While AIPAC has reacted to the president’s puzzling decision to pass off responsibility to Congress for a strike on Syria by mobilizing its resources to back him up on the issue, J Street is standing on the sidelines of a vote that will have huge implications for the future of U.S. influence in the Middle East. In doing so, J Street is not only burning what’s left of its bridges to an administration it’s been out of step with for the past two years, it’s also showing that its leftist roots as the Jewish rump of the MoveOn.org movement trumps its loyalty to the president or to the cause of human rights.

That J Street should be aligning itself with the isolationists on both the left and the right against the administration shouldn’t be any surprise. Despite their boasts about representing the mainstream of Jewish opinion in this country, it has always been a creature of the isolationist left.

Though opposition to Syria intervention is widely unpopular, J Street might have been expected to rally to Obama’s side in what is probably the most crucial moment of his second term. If Congress fails to grant him authority to attack Syria his credibility is shot at home and abroad and we might as well hang a sign around his neck saying “lame duck.”

But the MoveOn.org crowd from which J Street sprung does not share the president’s apparent ambivalence about the use of U.S. power even when used against a Syrian dictator who has used chemical weapons against his own people.

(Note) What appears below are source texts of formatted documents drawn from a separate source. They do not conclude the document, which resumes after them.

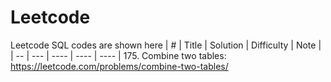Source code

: # Leetcode
Leetcode SQL codes are shown here
| # | Title | Solution | Difficulty | Note | 
| -- | --- | ---- | ---- | ---- | 
175. Combine two tables: https://leetcode.com/problems/combine-two-tables/
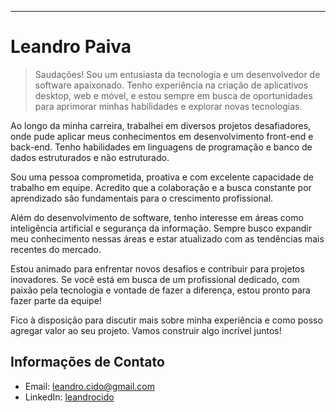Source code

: ---
# Leandro Paiva

> Saudações! Sou um entusiasta da tecnologia e um desenvolvedor de software apaixonado. Tenho experiência na criação de aplicativos desktop, web e móvel, e estou sempre em busca de oportunidades para aprimorar minhas habilidades e explorar novas tecnologias.

Ao longo da minha carreira, trabalhei em diversos projetos desafiadores, onde pude aplicar meus conhecimentos em desenvolvimento front-end e back-end. Tenho habilidades em linguagens de programação e banco de dados estruturados e não estruturado.

Sou uma pessoa comprometida, proativa e com excelente capacidade de trabalho em equipe. Acredito que a colaboração e a busca constante por aprendizado são fundamentais para o crescimento profissional.

Além do desenvolvimento de software, tenho interesse em áreas como inteligência artificial e segurança da informação. Sempre busco expandir meu conhecimento nessas áreas e estar atualizado com as tendências mais recentes do mercado.

Estou animado para enfrentar novos desafios e contribuir para projetos inovadores. Se você está em busca de um profissional dedicado, com paixão pela tecnologia e vontade de fazer a diferença, estou pronto para fazer parte da equipe!

Fico à disposição para discutir mais sobre minha experiência e como posso agregar valor ao seu projeto. Vamos construir algo incrível juntos!

## Informações de Contato

- Email: leandro.cido@gmail.com
- LinkedIn: [leandrocido](https://www.linkedin.com/in/leandrocido/)


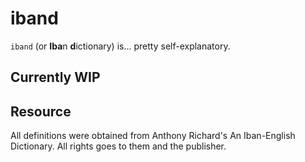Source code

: # iband

`iband` (or **Iba**n **d**ictionary) is... pretty self-explanatory.

## Currently WIP

## Resource
All definitions were obtained from Anthony Richard's An Iban-English
Dictionary. All rights goes to them and the publisher.

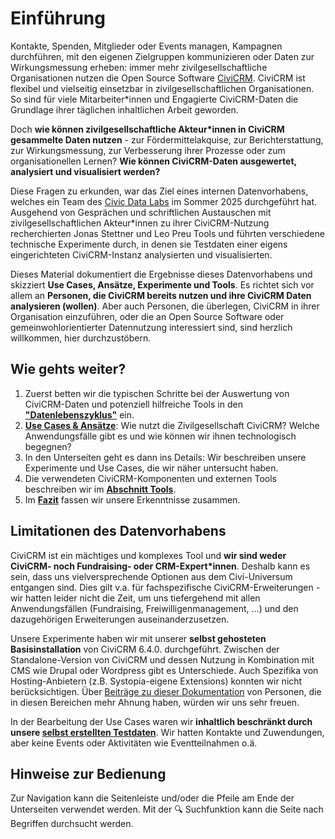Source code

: # Einführung

Kontakte, Spenden, Mitglieder oder Events managen, Kampagnen durchführen, mit den eigenen Zielgruppen kommunizieren oder Daten zur Wirkungsmessung erheben: immer mehr zivilgesellschaftliche Organisationen nutzen die Open Source Software [CiviCRM](https://civicrm.org/). CiviCRM ist flexibel und vielseitig einsetzbar in zivilgesellschaftlichen Organisationen. So sind für viele Mitarbeiter\*innen und Engagierte CiviCRM-Daten die Grundlage ihrer täglichen inhaltlichen Arbeit geworden. 

Doch **wie können zivilgesellschaftliche Akteur*innen in CiviCRM gesammelte Daten nutzen** - zur Fördermittelakquise, zur Berichterstattung, zur Wirkungsmessung, zur Verbesserung ihrer Prozesse oder zum organisationellen Lernen?
**Wie können CiviCRM-Daten ausgewertet, analysiert und visualisiert werden?**

Diese Fragen zu erkunden, war das Ziel eines internen Datenvorhabens, welches ein Team des [Civic Data Labs](https://civic-data.de) im Sommer 2025 durchgeführt hat. Ausgehend von Gesprächen und schriftlichen Austauschen mit zivilgesellschaftlichen Akteur*innen zu ihrer CiviCRM-Nutzung recherchierten Jonas Stettner und Leo Preu Tools und führten verschiedene technische Experimente durch, in denen sie Testdaten einer eigens eingerichteten CiviCRM-Instanz analysierten und visualisierten. 

Dieses Material dokumentiert die Ergebnisse dieses Datenvorhabens und skizziert **Use Cases, Ansätze, Experimente und Tools**. Es richtet sich vor allem an **Personen, die CiviCRM bereits nutzen und ihre CiviCRM Daten analysieren (wollen)**. Aber auch Personen, die überlegen, CiviCRM in ihrer Organisation einzuführen, oder die an Open Source Software oder gemeinwohlorientierter Datennutzung interessiert sind, sind herzlich willkommen, hier durchzustöbern. 

## Wie gehts weiter?

1. Zuerst betten wir die typischen Schritte bei der Auswertung von CiviCRM-Daten und potenziell hilfreiche Tools in den **["Datenlebenszyklus"](./1-datenlebenszyklus.md)** ein. 
2. **[Use Cases & Ansätze](./use_cases/0-index.md)**: Wie nutzt die Zivilgesellschaft CiviCRM? Welche Anwendungsfälle gibt es und wie können wir ihnen technologisch begegnen? 
3. In den Unterseiten geht es dann ins Details: Wir beschreiben unsere Experimente und Use Cases, die wir näher untersucht haben.
4. Die verwendeten CiviCRM-Komponenten und externen Tools beschreiben wir im **[Abschnitt Tools](./tools/0-index.md)**.
5. Im **[Fazit](./2-fazit.md)** fassen wir unsere Erkenntnisse zusammen.


## Limitationen des Datenvorhabens

CiviCRM ist ein mächtiges und komplexes Tool und **wir sind weder CiviCRM- noch Fundraising- oder CRM-Expert*innen**. Deshalb kann es sein, dass uns vielversprechende Optionen aus dem Civi-Universum entgangen sind. Dies gilt v.a. für fachspezifische CiviCRM-Erweiterungen - wir hatten leider nicht die Zeit, um uns tiefergehend mit allen Anwendungsfällen (Fundraising, Freiwilligenmanagement, ...) und den dazugehörigen Erweiterungen auseinanderzusetzen. 

Unsere Experimente haben wir mit unserer <b>selbst gehosteten Basisinstallation</b> von CiviCRM 6.4.0. durchgeführt. Zwischen der Standalone-Version von CiviCRM und dessen Nutzung in Kombination mit CMS wie Drupal oder Wordpress gibt es Unterschiede. Auch Spezifika von Hosting-Anbietern (z.B. Systopia-eigene Extensions) konnten wir nicht berücksichtigen. Über <a href="./3-ueber.md#beitragen">Beiträge zu dieser Dokumentation<a> von Personen, die in diesen Bereichen mehr Ahnung haben, würden wir uns sehr freuen. 

In der Bearbeitung der Use Cases waren wir **inhaltlich beschränkt durch unsere [selbst erstellten Testdaten](https://github.com/CorrelAid/cdl_civicrm_analyse/tree/main/supporting_code/test_data)**. Wir hatten Kontakte und Zuwendungen, aber keine Events oder Aktivitäten wie Eventteilnahmen o.ä. 

## Hinweise zur Bedienung
Zur Navigation kann die Seitenleiste und/oder die Pfeile am Ende der Unterseiten verwendet werden. Mit der 🔍 Suchfunktion kann die Seite nach Begriffen durchsucht werden.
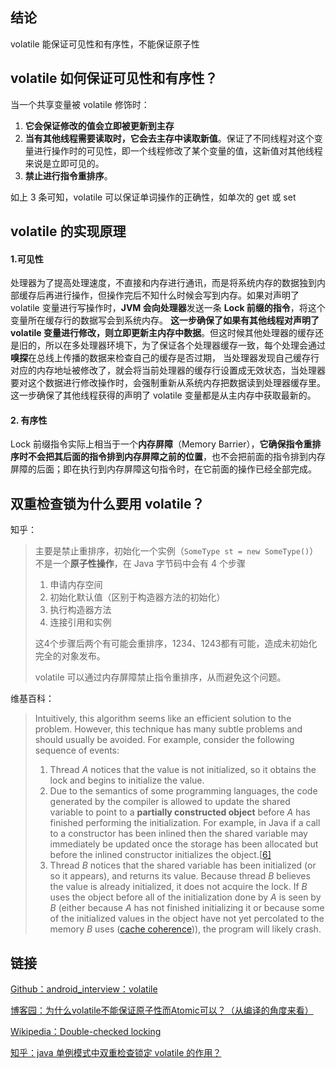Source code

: ## 结论
volatile 能保证可见性和有序性，不能保证原子性

## volatile 如何保证可见性和有序性？

当一个共享变量被 volatile 修饰时：
1. **它会保证修改的值会立即被更新到主存**
2. **当有其他线程需要读取时，它会去主存中读取新值**。保证了不同线程对这个变量进行操作时的可见性，即一个线程修改了某个变量的值，这新值对其他线程来说是立即可见的。
3. **禁止进行指令重排序**。

如上 3 条可知，volatile 可以保证单词操作的正确性，如单次的 get 或 set


## volatile 的实现原理
#### 1.可见性
处理器为了提高处理速度，不直接和内存进行通讯，而是将系统内存的数据独到内部缓存后再进行操作，但操作完后不知什么时候会写到内存。如果对声明了 volatile 变量进行写操作时，**JVM **会向**处理器**发送一条 **Lock 前缀的指令**，将这个变量所在缓存行的数据写会到系统内存。 **这一步确保了如果有其他线程对声明了 volatile 变量进行修改，则立即更新主内存中数据**。但这时候其他处理器的缓存还是旧的，所以在多处理器环境下，为了保证各个处理器缓存一致，每个处理会通过**嗅探**在总线上传播的数据来检查自己的缓存是否过期， 当处理器发现自己缓存行对应的内存地址被修改了，就会将当前处理器的缓存行设置成无效状态，当处理器要对这个数据进行修改操作时，会强制重新从系统内存把数据读到处理器缓存里。 这一步确保了其他线程获得的声明了 volatile 变量都是从主内存中获取最新的。
#### 2. 有序性
Lock 前缀指令实际上相当于一个**内存屏障**（Memory Barrier），**它确保指令重排序时不会把其后面的指令排到内存屏障之前的位置**，也不会把前面的指令排到内存屏障的后面；即在执行到内存屏障这句指令时，在它前面的操作已经全部完成。

## 双重检查锁为什么要用 volatile？

知乎：

> 主要是禁止重排序，初始化一个实例（`SomeType st = new SomeType()`）不是一个**原子性操作**，在 Java 字节码中会有 4 个步骤
>
> 1. 申请内存空间
> 2. 初始化默认值（区别于构造器方法的初始化）
> 3. 执行构造器方法
> 4. 连接引用和实例
>
> 这4个步骤后两个有可能会重排序，1234、1243都有可能，造成未初始化完全的对象发布。
>
> volatile 可以通过内存屏障禁止指令重排序，从而避免这个问题。

维基百科：

> Intuitively, this algorithm seems like an efficient solution to the problem. However, this technique has many subtle problems and should usually be avoided. For example, consider the following sequence of events:
>
> 1. Thread *A* notices that the value is not initialized, so it obtains the lock and begins to initialize the value.
> 2. Due to the semantics of some programming languages, the code generated by the compiler is allowed to update the shared variable to point to a **partially constructed object** before *A* has finished performing the initialization. For example, in Java if a call to a constructor has been inlined then the shared variable may immediately be updated once the storage has been allocated but before the inlined constructor initializes the object.[[6\]](https://en.wikipedia.org/wiki/Double-checked_locking#cite_note-IBM-6)
> 3. Thread *B* notices that the shared variable has been initialized (or so it appears), and returns its value. Because thread *B* believes the value is already initialized, it does not acquire the lock. If *B* uses the object before all of the initialization done by *A* is seen by *B* (either because *A* has not finished initializing it or because some of the initialized values in the object have not yet percolated to the memory *B* uses ([cache coherence](https://en.wikipedia.org/wiki/Cache_coherence))), the program will likely crash.

## 链接

[Github：android_interview：volatile](https://github.com/LRH1993/android_interview/blob/master/java/concurrence/volatile.md)

[博客园：为什么volatile不能保证原子性而Atomic可以？（从编译的角度来看）](https://www.cnblogs.com/mainz/p/3556430.html)

[Wikipedia：Double-checked locking](https://en.wikipedia.org/wiki/Double-checked_locking#Usage_in_Java)

[知乎：java 单例模式中双重检查锁定 volatile 的作用？](https://www.zhihu.com/question/56606703)

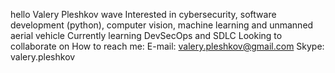 
hello Valery Pleshkov
wave Interested in cybersecurity, software development (python), computer vision, machine learning and unmanned aerial vehicle
Currently learning DevSecOps and SDLC
Looking to collaborate on 
How to reach me:
E-mail: valery.pleshkov@gmail.com
Skype: valery.pleshkov

<!---
valerypleshkov/valerypleshkov is a ✨ special ✨ repository because its `README.md` (this file) appears on your GitHub profile.
You can click the Preview link to take a look at your changes.
--->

They are always against it. While J Street belatedly condemned Syria’s use of chemical weapons, its outrage over the crime wasn’t enough for the group to back up the president.

I deplore J Street’s belief that the U.S should use its status as Israel’s only ally to pressure it to make concessions to a Palestinian Authority that has repeatedly demonstrated its unwillingness to recognize the legitimacy of a Jewish state no matter where its borders are drawn. But do J Streets’ leaders think America’s capacity to use its influence in the Middle East will be enhanced by the evisceration by Congress of Obama’s ability to lead on foreign affairs?

It is that reason that the pro-Israel community in this country, which largely disagrees with J Street’s calls for pressure on Israel, has weighed in on the president’s behalf. AIPAC was loath to involve itself in the squabble in Syria because it rightly felt Israel favored neither side in the Syrian civil war. But an America that is no longer capable of stepping up to punish those who use weapons of mass destruction in this manner is an America that has been effectively rendered irrelevant in the Middle East.

No matter what you think about the fighting in Syria or about the peace negotiations between Israel and the Palestinians, that should be a big problem for those who purport to speak for pro-Israel opinion in this country.

Nevertheless, it should be conceded that J Street’s opposition to Obama on Syria won’t decrease its influence in Washington. That’s because it has none. That the White House must now look to AIPAC for help on Syria again demonstrates not only the mainstream lobby’s importance but also how foolish J Street’s attacks on it have been.

When push comes to shove, it appears J Street’s core beliefs about the illegitimacy of American power will always trump its claim to want to bolster Israel or even Obama. If few have noticed that it has abandoned the president, it’s largely because the group’s hard-core ideological approach to issues always rendered it a marginal force even in Democratic councils, let alone the public square it once thought to dominate.